Festival of Ideas 2017 at the University Library

 

The Special Collections team are once again taking part in the University’s Festival of Ideas, a public engagement initiative that celebrates the arts, humanities and social sciences by showcasing a diverse mix of inspirational talks, performances, films, exhibitions and other creative displays. 2017 marks the tenth year of the Festival of ideas; it runs from Monday 16 October–Sunday 29 October. Although our pre-booked events are all full, there’s plenty of drop-in talks and a display.

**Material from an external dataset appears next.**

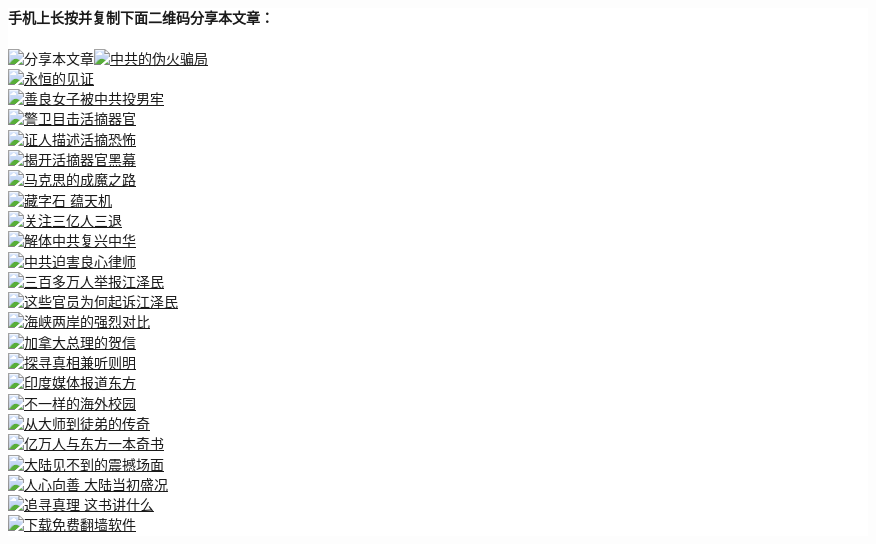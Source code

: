 <strong>手机上长按并复制下面二维码分享本文章：</strong><br><br><img src="https://chart.apis.google.com/chart?cht=qr&chs=240x240&choe=UTF-8&chld=M|2&chl=https://github.com/vknsbz352/djy/blob/master/gb/19/7/1/n11356690.md%231" title="分享本文章"></td><td VALIGN=TOP><a href="https://github.com/vknsbz352/djy/blob/master/gb/16/1/21/n4622075.md?dfh#1" target="_blank"><img src="https://raw.githubusercontent.com/vknsbz352/djy/master/gb/300/wei-f1.jpg" title="中共的伪火骗局"  alt="中共的伪火骗局"></a><br><a href="https://github.com/vknsbz352/www/blob/master/README.md?dfh#9" target="_blank"><img src="https://raw.githubusercontent.com/vknsbz352/djy/master/gb/300/yong-h.jpg" title="永恒的见证"  alt="永恒的见证"></a><br><a href="https://github.com/vknsbz352/djy/blob/master/gb/13/9/29/n3974789.md?dfh#1" target="_blank"><img src="https://raw.githubusercontent.com/vknsbz352/djy/master/gb/300/shang-lnz.jpg" title="善良女子被中共投男牢"  alt="善良女子被中共投男牢"></a><br><a href="https://github.com/vknsbz352/djy/blob/master/gb/16/3/16/n4663449.md?dfh#1" target="_blank"><img src="https://raw.githubusercontent.com/vknsbz352/djy/master/gb/300/huo-z3.jpg" title="警卫目击活摘器官"  alt="警卫目击活摘器官"></a><br><a href="https://github.com/vknsbz352/djy/blob/master/gb/16/8/7/n8177641.md?dfh#1" target="_blank"><img src="https://raw.githubusercontent.com/vknsbz352/djy/master/gb/300/huo-z4.jpg" title="证人描述活摘恐怖"  alt="证人描述活摘恐怖"></a><br><a href="https://github.com/vknsbz352/djy/blob/master/gb/10/4/19/n2881569.md?dfh#1" target="_blank"><img src="https://raw.githubusercontent.com/vknsbz352/djy/master/gb/300/huo-z1.jpg" title="揭开活摘器官黑幕"  alt="揭开活摘器官黑幕"></a><br><a href="https://github.com/vknsbz352/djy/blob/master/gb/10/11/7/n3077476.md?dfh#1" target="_blank"><img src="https://raw.githubusercontent.com/vknsbz352/djy/master/gb/300/ma-ks.jpg" title="马克思的成魔之路"  alt="马克思的成魔之路"></a><br><a href="https://github.com/vknsbz352/djy/blob/master/gb/14/6/9/n4173977.md?dfh#1" target="_blank"><img src="https://raw.githubusercontent.com/vknsbz352/djy/master/gb/300/chang-zs.jpg" title="藏字石 蕴天机"  alt="藏字石 蕴天机"></a><br><a href="https://github.com/vknsbz352/djy/blob/master/gb/18/5/10/n10381511.md?dfh#1" target="_blank"><img src="https://raw.githubusercontent.com/vknsbz352/djy/master/gb/300/st1.jpg" title="关注三亿人三退"  alt="关注三亿人三退"></a><br><a href="https://github.com/vknsbz352/djy/blob/master/gb/18/3/21/n10237682.md?dfh#1" target="_blank"><img src="https://raw.githubusercontent.com/vknsbz352/djy/master/gb/300/jie-t.jpg" title="解体中共复兴中华"  alt="解体中共复兴中华"></a><br><a href="https://github.com/vknsbz352/djy/blob/master/gb/9/2/9/n2422991.md?dfh#1" target="_blank"><img src="https://raw.githubusercontent.com/vknsbz352/djy/master/gb/300/gao-zs.jpg" title="中共迫害良心律师"  alt="中共迫害良心律师"></a><br><a href="https://github.com/vknsbz352/djy/blob/master/gb/18/12/9/n10900044.md?dfh#1" target="_blank"><img src="https://raw.githubusercontent.com/vknsbz352/djy/master/gb/300/sj1.jpg" title="三百多万人举报江泽民"  alt="三百多万人举报江泽民"></a><br><a href="https://github.com/vknsbz352/djy/blob/master/gb/18/8/28/n10672014.md?dfh#1" target="_blank"><img src="https://raw.githubusercontent.com/vknsbz352/djy/master/gb/300/sj2.jpg" title="这些官员为何起诉江泽民"  alt="这些官员为何起诉江泽民"></a><br><a href="https://github.com/vknsbz352/djy/blob/master/gb/8/12/18/n2367165.md?dfh#1" target="_blank"><img src="https://raw.githubusercontent.com/vknsbz352/djy/master/gb/300/liangan.jpg" title="海峡两岸的强烈对比"  alt="海峡两岸的强烈对比"></a><br><a href="https://github.com/vknsbz352/djy/blob/master/gb/15/12/10/n4593139.md?dfh#1" target="_blank"><img src="https://raw.githubusercontent.com/vknsbz352/djy/master/gb/300/jia-ndzl.jpg" title="加拿大总理的贺信"  alt="加拿大总理的贺信"></a><br><a href="https://github.com/vknsbz352/djy/blob/master/gb/11/6/17/n3289382.md?dfh#1" target="_blank"><img src="https://raw.githubusercontent.com/vknsbz352/djy/master/gb/300/xiao-wd.jpg" title="探寻真相兼听则明"  alt="探寻真相兼听则明"></a><br><a href="https://github.com/vknsbz352/djy/blob/master/gb/18/10/27/n10812623.md?dfh#1" target="_blank"><img src="https://raw.githubusercontent.com/vknsbz352/djy/master/gb/300/yindu.jpg" title="印度媒体报道东方"  alt="印度媒体报道东方"></a><br><a href="https://github.com/vknsbz352/djy/blob/master/gb/18/6/9/n10469652.md?dfh#1" target="_blank"><img src="https://raw.githubusercontent.com/vknsbz352/djy/master/gb/300/xie-j.jpg" title="不一样的海外校园"  alt="不一样的海外校园"></a><br><a href="https://github.com/vknsbz352/djy/blob/master/gb/7/4/5/n1669415.md?dfh#1" target="_blank"><img src="https://raw.githubusercontent.com/vknsbz352/djy/master/gb/300/li-up.jpg" title="从大师到徒弟的传奇"  alt="从大师到徒弟的传奇"></a><br><a href="https://github.com/vknsbz352/djy/blob/master/gb/17/5/26/n9191512.md?dfh#1" target="_blank"><img src="https://raw.githubusercontent.com/vknsbz352/djy/master/gb/300/zfl2.jpg" title="亿万人与东方一本奇书"  alt="亿万人与东方一本奇书"></a><br><a href="https://github.com/vknsbz352/djy/blob/master/gb/13/11/27/n4020290.md?dfh#1" target="_blank"><img src="https://raw.githubusercontent.com/vknsbz352/djy/master/gb/300/zhen-h.jpg" title="大陆见不到的震撼场面"  alt="大陆见不到的震撼场面"></a><br><a href="https://github.com/vknsbz352/djy/blob/master/gb/15/7/17/n4482910.md?dfh#1" target="_blank"><img src="https://raw.githubusercontent.com/vknsbz352/djy/master/gb/300/dalu-sk.jpg" title="人心向善 大陆当初盛况"  alt="人心向善 大陆当初盛况"></a><br><a href="https://github.com/vknsbz352/djy/blob/master/gb/19/1/5/n10955468.md?dfh#1" target="_blank"><img src="https://raw.githubusercontent.com/vknsbz352/djy/master/gb/300/zfl1.jpg" title="追寻真理 这书讲什么"  alt="追寻真理 这书讲什么"></a><br><a href="https://github.com/vknsbz352/www/blob/master/README.md?dfh#1" target="_blank"><img src="https://raw.githubusercontent.com/vknsbz352/djy/master/gb/300/fq1.jpg" title="下载免费翻墙软件"  alt="下载免费翻墙软件"></a><br></td></tr></table>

This year the Library will be hosting the following events:

PRESERVING THE TRUTH: COPYING THE HEBREW BIBLE IN THE AGE BEFORE PRINT

For more than two-thousand years, the text of the Hebrew Bible has been accurately preserved. What techniques ensured the remarkably faithful copying of the text in the age before print?

This talk will focus on the work of the scribes and Masoretes – the protectors and transmitters of biblical tradition – and, through an examination of Bible manuscripts, look at the way they ensured the accurate copying of the Hebrew Bible.

TALK | 16 OCT 17.30-18.30 | FULLY BOOKED

IN BLACK AND WHITE: AN INTRODUCTION TO LETTERPRESS PRINTING

Enjoy a tour of the Historical Printing Room. Discover how type is made and pages are composed and view a demonstration of how a hand press works.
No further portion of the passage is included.